Regardless, the behaviour is the same, and we haven't replicated it in Haskell satisfactorily yet, let's see what we can do about that!

Monads to the rescue (again...)

In Haskell we love our embedded DSLs; if you give a Haskeller a problem to solve, you can bet that 9 times out of 10 they'll solve it with a custom monad and an DSL 😂. Well, I'm sorry to tell you that I'm no different!

We'll be using a monad to address the readability problem of the last optics solution, but the question is... which monad?

Since all we're doing at the moment is querying data, we can make use of the esteemed Reader Monad to provide a context for our query.

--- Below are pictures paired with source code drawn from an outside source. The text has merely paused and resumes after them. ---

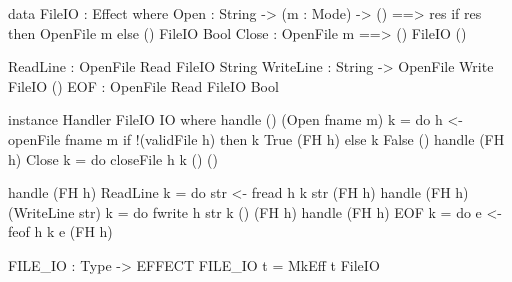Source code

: \begin{code}[float=h,frame=single, caption={File I/O Effect Definition}, label=eff:filedef]
data FileIO : Effect where
     Open  : String -> (m : Mode) -> 
             {() ==> {res} if res then OpenFile m else ()} FileIO Bool
     Close : {OpenFile m ==> ()}                           FileIO () 

     ReadLine  :           {OpenFile Read}  FileIO String 
     WriteLine : String -> {OpenFile Write} FileIO ()
     EOF       :           {OpenFile Read}  FileIO Bool

instance Handler FileIO IO where
    handle () (Open fname m) k = do h <- openFile fname m
                                    if !(validFile h)
                                             then k True (FH h) 
                                             else k False ()
    handle (FH h) Close      k = do closeFile h
                                    k () ()

    handle (FH h) ReadLine        k = do str <- fread h
                                         k str (FH h)
    handle (FH h) (WriteLine str) k = do fwrite h str
                                         k () (FH h)
    handle (FH h) EOF             k = do e <- feof h
                                         k e (FH h)

FILE_IO : Type -> EFFECT
FILE_IO t = MkEff t FileIO
\end{code}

Here's what that last query looks like when we use the Reader monad with the relatively lesser known magnify combinator:

owners' :: Reader Company [String]
owners' = do
    magnify (staff . folded) $ do
        personName <- view employeeName
        magnify (employeePets . folded) $ do
            animalName <- view petName
            return [animalName <> " belongs to " <> personName]

>>> runReader owners' company
[ "Rocky belongs to bob"
, "Bullwinkle belongs to bob"
, "Inigo belongs to sally"
]

I won't explain how the Reader monad itself works here, so if you're a bit shaky on that you'll probably want to familiarize yourself with that first.

As for magnify, it's a combinator from the lens library which takes an optic and an action as arguments. It uses the optic to focus a subset of the Reader's environment, then runs the action within a Reader with that data subset as its focus. It's just that easy!

One more thing! magnify can accept a Fold which focuses multiple elements, in this case it will run the action once for each focus, then combine all the results together using a semigroup. In this case, we wrapped our result in a list before returning it, so magnify will go ahead and automatically concatenate all the results together for us. Pretty nifty that we can get so much functionality out of magnify without writing any code ourselves!

We can see that rewriting the problem in this style has made it considerably easier to read. It allows us to "pause" as we use optics to descend and poke around a bit at any given spot. Since it's a monad and we're using do-notation, we can easily bind any intermediate results into names to be referenced later on; the names will correctly reference the value from the current iteration! It's also nice that we have a clear indication of the scope of all our bindings by looking at the indentation of each nested do-notation block.

Depending on your personal style, you could write this expression using the (->) monad directly, or even omit the indentation entirely; though I don't personally recommend that. In case you're curious, here's the way that I DON'T RECOMMEND writing this:

owners'' :: Company -> [String]
owners'' = do
  magnify (staff . folded) $ do
  eName <- view employeeName
  magnify (employeePets . folded) $ do
  pName <- view petName
  return [pName <> " belongs to " <> eName]

Updating deeply nested values

Okay! On to the next step! Let's say that according to our company policy we want to give a $5 raise to anyone who owns a dog! Hey, I don't make the rules here 🤷‍♂️. Notice that this time we're running an update not just a query!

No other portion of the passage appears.